*THE TASK*
Please give nothing except the number of lines in the records below that include the word "color".
"""
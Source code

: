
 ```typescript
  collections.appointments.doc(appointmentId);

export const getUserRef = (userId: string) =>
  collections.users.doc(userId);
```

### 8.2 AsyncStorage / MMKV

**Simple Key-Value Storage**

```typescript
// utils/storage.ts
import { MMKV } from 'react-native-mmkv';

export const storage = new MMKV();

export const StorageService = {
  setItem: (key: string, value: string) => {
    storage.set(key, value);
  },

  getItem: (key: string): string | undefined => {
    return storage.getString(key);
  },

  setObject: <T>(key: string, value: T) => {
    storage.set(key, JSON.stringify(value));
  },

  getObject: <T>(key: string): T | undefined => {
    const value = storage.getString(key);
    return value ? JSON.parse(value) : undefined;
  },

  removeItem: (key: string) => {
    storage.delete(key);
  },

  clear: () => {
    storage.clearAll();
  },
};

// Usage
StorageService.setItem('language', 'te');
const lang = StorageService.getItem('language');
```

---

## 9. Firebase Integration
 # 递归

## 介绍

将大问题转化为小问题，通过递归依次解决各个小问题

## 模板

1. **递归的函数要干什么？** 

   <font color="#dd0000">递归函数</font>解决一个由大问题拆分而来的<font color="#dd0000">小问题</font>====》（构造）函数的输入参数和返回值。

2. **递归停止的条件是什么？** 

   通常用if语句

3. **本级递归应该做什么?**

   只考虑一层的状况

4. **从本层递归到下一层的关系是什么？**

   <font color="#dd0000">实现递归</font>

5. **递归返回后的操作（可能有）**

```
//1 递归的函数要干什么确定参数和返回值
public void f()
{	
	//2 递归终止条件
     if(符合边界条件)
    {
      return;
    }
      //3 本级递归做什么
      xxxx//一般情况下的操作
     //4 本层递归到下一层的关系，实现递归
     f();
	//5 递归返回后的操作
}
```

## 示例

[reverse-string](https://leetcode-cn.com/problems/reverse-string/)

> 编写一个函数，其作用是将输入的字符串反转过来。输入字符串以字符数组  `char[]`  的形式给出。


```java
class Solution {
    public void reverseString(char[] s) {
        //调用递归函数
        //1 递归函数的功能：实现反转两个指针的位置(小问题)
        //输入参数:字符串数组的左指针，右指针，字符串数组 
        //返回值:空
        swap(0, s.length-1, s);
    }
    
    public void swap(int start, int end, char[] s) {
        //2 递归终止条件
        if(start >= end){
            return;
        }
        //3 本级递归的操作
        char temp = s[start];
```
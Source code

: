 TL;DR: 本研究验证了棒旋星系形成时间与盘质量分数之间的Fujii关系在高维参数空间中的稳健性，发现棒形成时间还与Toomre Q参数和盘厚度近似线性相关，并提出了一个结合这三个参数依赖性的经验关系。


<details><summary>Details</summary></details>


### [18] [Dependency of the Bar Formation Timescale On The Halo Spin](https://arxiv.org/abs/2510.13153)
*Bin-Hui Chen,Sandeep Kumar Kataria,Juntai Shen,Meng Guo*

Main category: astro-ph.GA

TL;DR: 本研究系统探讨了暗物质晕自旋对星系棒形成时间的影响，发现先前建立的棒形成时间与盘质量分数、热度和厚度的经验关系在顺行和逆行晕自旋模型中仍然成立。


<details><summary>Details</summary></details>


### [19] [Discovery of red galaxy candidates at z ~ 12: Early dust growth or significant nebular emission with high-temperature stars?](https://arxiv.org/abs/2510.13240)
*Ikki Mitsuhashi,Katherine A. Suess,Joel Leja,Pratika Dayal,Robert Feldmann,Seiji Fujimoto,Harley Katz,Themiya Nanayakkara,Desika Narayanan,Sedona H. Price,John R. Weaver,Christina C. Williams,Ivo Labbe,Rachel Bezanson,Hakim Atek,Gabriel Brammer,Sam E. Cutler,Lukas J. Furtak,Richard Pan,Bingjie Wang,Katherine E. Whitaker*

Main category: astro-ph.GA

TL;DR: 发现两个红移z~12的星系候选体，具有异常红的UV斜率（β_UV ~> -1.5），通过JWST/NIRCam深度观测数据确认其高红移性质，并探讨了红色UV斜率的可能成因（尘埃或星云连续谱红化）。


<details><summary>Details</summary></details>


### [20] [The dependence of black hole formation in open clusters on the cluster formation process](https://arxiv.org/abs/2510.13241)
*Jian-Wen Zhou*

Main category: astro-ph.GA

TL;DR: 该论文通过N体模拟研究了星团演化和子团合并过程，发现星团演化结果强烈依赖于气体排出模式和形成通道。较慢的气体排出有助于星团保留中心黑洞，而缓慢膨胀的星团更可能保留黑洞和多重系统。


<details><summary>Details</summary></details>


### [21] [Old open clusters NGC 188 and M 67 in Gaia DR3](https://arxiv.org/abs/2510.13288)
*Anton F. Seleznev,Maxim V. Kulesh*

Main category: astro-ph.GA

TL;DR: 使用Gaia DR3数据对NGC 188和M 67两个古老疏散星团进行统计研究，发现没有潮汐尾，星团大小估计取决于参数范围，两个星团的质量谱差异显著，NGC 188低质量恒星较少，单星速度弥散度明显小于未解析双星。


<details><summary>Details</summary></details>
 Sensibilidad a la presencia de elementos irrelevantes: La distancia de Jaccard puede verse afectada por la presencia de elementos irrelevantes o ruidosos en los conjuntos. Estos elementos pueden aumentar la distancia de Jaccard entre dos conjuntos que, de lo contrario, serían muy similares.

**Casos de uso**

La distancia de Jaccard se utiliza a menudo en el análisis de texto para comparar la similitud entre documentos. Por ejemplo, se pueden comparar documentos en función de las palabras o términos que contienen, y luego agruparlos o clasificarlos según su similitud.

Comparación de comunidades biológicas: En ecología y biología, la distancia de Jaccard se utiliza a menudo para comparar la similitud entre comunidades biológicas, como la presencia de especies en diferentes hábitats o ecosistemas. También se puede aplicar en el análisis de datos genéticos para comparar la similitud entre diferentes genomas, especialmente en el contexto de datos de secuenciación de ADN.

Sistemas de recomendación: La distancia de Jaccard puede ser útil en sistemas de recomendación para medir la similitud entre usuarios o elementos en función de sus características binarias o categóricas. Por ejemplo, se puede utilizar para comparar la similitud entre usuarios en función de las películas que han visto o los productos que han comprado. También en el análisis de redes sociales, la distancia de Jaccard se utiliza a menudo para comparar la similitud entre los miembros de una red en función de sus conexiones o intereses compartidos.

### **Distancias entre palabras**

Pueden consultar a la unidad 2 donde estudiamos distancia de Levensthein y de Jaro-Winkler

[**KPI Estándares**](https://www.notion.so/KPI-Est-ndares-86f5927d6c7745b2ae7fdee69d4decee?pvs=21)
"""
*WRITTEN SOLUTION*
2